[Dataset entries]
>>
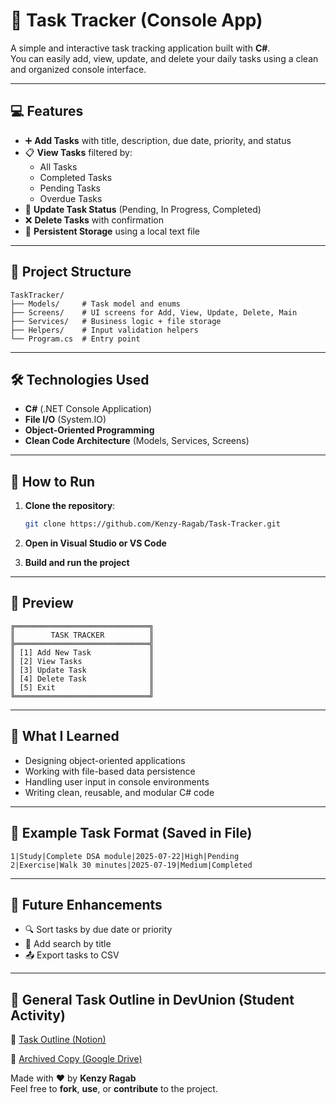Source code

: # 📝 Task Tracker (Console App)

A simple and interactive task tracking application built with **C#**.  
You can easily add, view, update, and delete your daily tasks using a clean and organized console interface.

---

## 💻 Features

- ➕ **Add Tasks** with title, description, due date, priority, and status  
- 📋 **View Tasks** filtered by:  
  - All Tasks  
  - Completed Tasks  
  - Pending Tasks  
  - Overdue Tasks  
- 🔄 **Update Task Status** (Pending, In Progress, Completed)  
- ❌ **Delete Tasks** with confirmation  
- 💾 **Persistent Storage** using a local text file  

---

## 🧱 Project Structure

```
TaskTracker/
├── Models/     # Task model and enums  
├── Screens/    # UI screens for Add, View, Update, Delete, Main  
├── Services/   # Business logic + file storage  
├── Helpers/    # Input validation helpers  
└── Program.cs  # Entry point
```

---

## 🛠️ Technologies Used

- **C#** (.NET Console Application)  
- **File I/O** (System.IO)  
- **Object-Oriented Programming**  
- **Clean Code Architecture** (Models, Services, Screens)  

---

## 🚀 How to Run

1. **Clone the repository**:
   ```bash
   git clone https://github.com/Kenzy-Ragab/Task-Tracker.git
   ```

2. **Open in Visual Studio or VS Code**  
3. **Build and run the project**

---

## 📸 Preview

```
╔══════════════════════════════╗
║        TASK TRACKER          ║
╠══════════════════════════════╣
║ [1] Add New Task             ║
║ [2] View Tasks               ║
║ [3] Update Task              ║
║ [4] Delete Task              ║
║ [5] Exit                     ║
╚══════════════════════════════╝
```

---

## 🧠 What I Learned

- Designing object-oriented applications  
- Working with file-based data persistence  
- Handling user input in console environments  
- Writing clean, reusable, and modular C# code  

---

## 📂 Example Task Format (Saved in File)

```
1|Study|Complete DSA module|2025-07-22|High|Pending  
2|Exercise|Walk 30 minutes|2025-07-19|Medium|Completed
```

---

## 📌 Future Enhancements

- 🔍 Sort tasks by due date or priority  
- 📝 Add search by title  
- 📤 Export tasks to CSV  

---

## 🤍 General Task Outline in DevUnion (Student Activity)  
📎 [Task Outline (Notion)](https://saranabih.notion.site/Task-1-228f54958733801384e0e75fc019d30a) 

📸 [Archived Copy (Google Drive)](https://drive.google.com/drive/u/1/folders/1k_FCZdq7BiEfgG9NudXW5KhrW7mzKT3K)

Made with ❤️ by **Kenzy Ragab**  
Feel free to **fork**, **use**, or **contribute** to the project.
<<
EXERCISE DESCRIPTION:
Please repeat exactly the data above from its first line to the line that contains "- ➕ **Add Tasks**", inclusive, and leave every picture out.

ANSWER SPACE:
Source code

: # 📝 Task Tracker (Console App)

A simple and interactive task tracking application built with **C#**.  
You can easily add, view, update, and delete your daily tasks using a clean and organized console interface.

---

## 💻 Features

- ➕ **Add Tasks** with title, description, due date, priority, and status  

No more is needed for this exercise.